Day 6: 7 20- reasoning

Of all the challenges that come with riding the bus, the most difficult for me is getting people to understand why I ride the bus.   My reasons for riding the bus are three-fold:

1.  Because I can.
2.  Environmental consciousness: Some of our buses are green, but in addition I'm keeping one car off the road and taking advantage of a system already in place.
3.  The schedule fits my own.

I am riding the bus even though I can still afford gas money.  I am riding the bus even though I have a car that runs perfectly fine (well as fine as a car with 107,000 miles on it).

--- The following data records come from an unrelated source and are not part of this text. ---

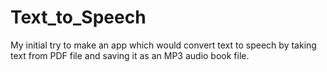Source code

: # Text_to_Speech
My initial try to make an app which would convert text to speech by taking text from PDF file and saving it as an MP3 audio book file.
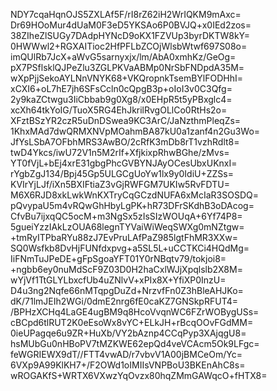 NDY7cqaHqnOJS5ZXLAf5F/rI8rZ62iH2WrIQKM9mAxc=
Dr69HOoMur4dUaM0F3eD5YKSAo6P0BVJQ+x0IEd2zos=
38ZIheZlSUGy7DAdpHYNcD9oKX1FZVUp3byrDKTW8kY=
0HWWwl2+RGXAITioc2HfPFLbZCOjWlsbWtwf697S08o=
imQUlRb7JcX+aWvG5sarnyxjx/lm/AbA0xmhKz/GeOg=
pX7PSflsklQJPeZlu3ZGLPKVaABMp0NrSbFNDpdA35M=
wXpPjjSekoAYLNnVNYK68+VKQropnkTsemBYlFODHhI=
xCXI6+oL7hE7jh6SFsCcln0cQpgB3p+oIoI3v0C3Qfg=
2y9kaZCtwgu3IiCbbab9g0Xg8/x0EHpR5t5yPBxglc4=
xcXh64tkYoIG/TuoX5RG4EhJkrilRvgOLlCo0RtHs2o=
XFztBSzYR2czR5uDnDSwea9KC3ArC/JaNzthmPleqZs=
1KhxMAd7dwQRMXNVpMOahmBA87kU0a1zanf4n2Gu3Wo=
JfYsLSbA7OFbhMRS3AwBO/2cRfK3mDb8rT1vzhRdlt8=
twD4Ykcs/iwU72V1n5M2rIf+XfjkixpRhwBGhe/zMvs=
YT0fVjL+bEj4xrE31gbgPhcGVBYNJAyOCesUbxUKnxI=
rYgbZgJ134/Bpj45Gp5ULGCgUoYw1lx9y0IdiU+ZZSs=
KVIrYjLJf/iXn5BXIFtiaZ3vGjRWFGM7UKIw5RvFDTU=
M6X6RJD8xkLwkWnKXTryCqGCzdNUFA6xMcIaR3SOSDQ=
pQvypaU5m4vRQwGhHbyLgPK+hR73DFrSKdhB3oDAcog=
CfvBu7ijxqQC5ocM+m3NgSx5zIsSIzWOUqA+6Yf74P8=
5gueiYzzIAkLzOUA68legnTYVaiWiWeqSWXg0mNZtgw=
+tmRyITPbaRYu88zJ7EvPruLAfPaZ985lgtFhMR3XXw=
SQ0Wsfkb8DvHjFUNfdxpvg+a5SL5L+uCCTKCi4HQdMg=
IiFNmTuJPeDE+gFpSgoaYFT01Y0rNBqtv79/tokjoi8=
+ngbb6ey0nuMdScF9Z03D0H2haCxlWJjXpqlslb2X8M=
wYjVf1TtGLYLbxcfUb4uZNlvV+xPIx8X+YfiXP0InzU=
D4u3ng2Nqfe66nMTqpgDuZd+NrzvfFn0Z3hBleAHJKo=
dK/71lmJEIh2WGi/0dmE2nrg6fE0caKZ7GNSkpRFUT4=
/BPHzXCHq4LaGE4ugBM9q8HcoVvqnWC6FZrWOBygUSs=
cBCpd6tlRUT2K0eEsoWx8vYC+ELkJH+rBcqOOvFGdMM=
0ieUPagqe6u9ZR+HuXb/VY2bAznp4CCqPyp3XAjqgU8=
hsMUbGu0nHBoPV7tMZKWE62epQd4veVCAcm5Ok9LFgc=
feWGRIEWX9dT//FTT4vwAD/r7vbvV1A00jBMCeOm/Yc=
6VXp9A99KlKH7+/F2OWd1oIMIIsVNPBoU3BKEnAhC8s=
wROGAKfS+WRTX6VXwzYqOvzx80hqZMmGAWqcO+fHTX8=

Most of my coworkers and friends assume there is a reason for me riding the bus, something more substantial than I am riding the bus to ride the bus.  One co-worker asked me question after question trying to figure out what the deeper reason was for me riding the bus.  Is it expense? Is your car broken?  But why?  Why?

Now that am I bus rider, I have found a million other reasons to ride the bus.  It changes my perspective. I get to glance out a window or read a book on the way to work. I see and interact with people I would have never crossed paths with before.   It changes my stress levels. When I drive I am frustrated driving behind a bus, but when I am on the bus, I hardly notice the stops. I have a few more minutes a day to read, stare out a window, smile at strangers.  It's off my beaten path. My days are different now, the days I ride the bus I walk over a mile to and from the stops.  I plan  my days out better, I have to plan out my weeks better.

There are certainly some down sides to riding the bus, but the one reason everyone seems to gravitate towards is lack of freedom.  Yes, I am essentially stuck at work during the day and yes I am tied to the predetermined schedules, but that doesn't bother me at all.  There isn't anywhere that I would normally go that the bus can't take me.

The reasons to me are clear, if not understood by most.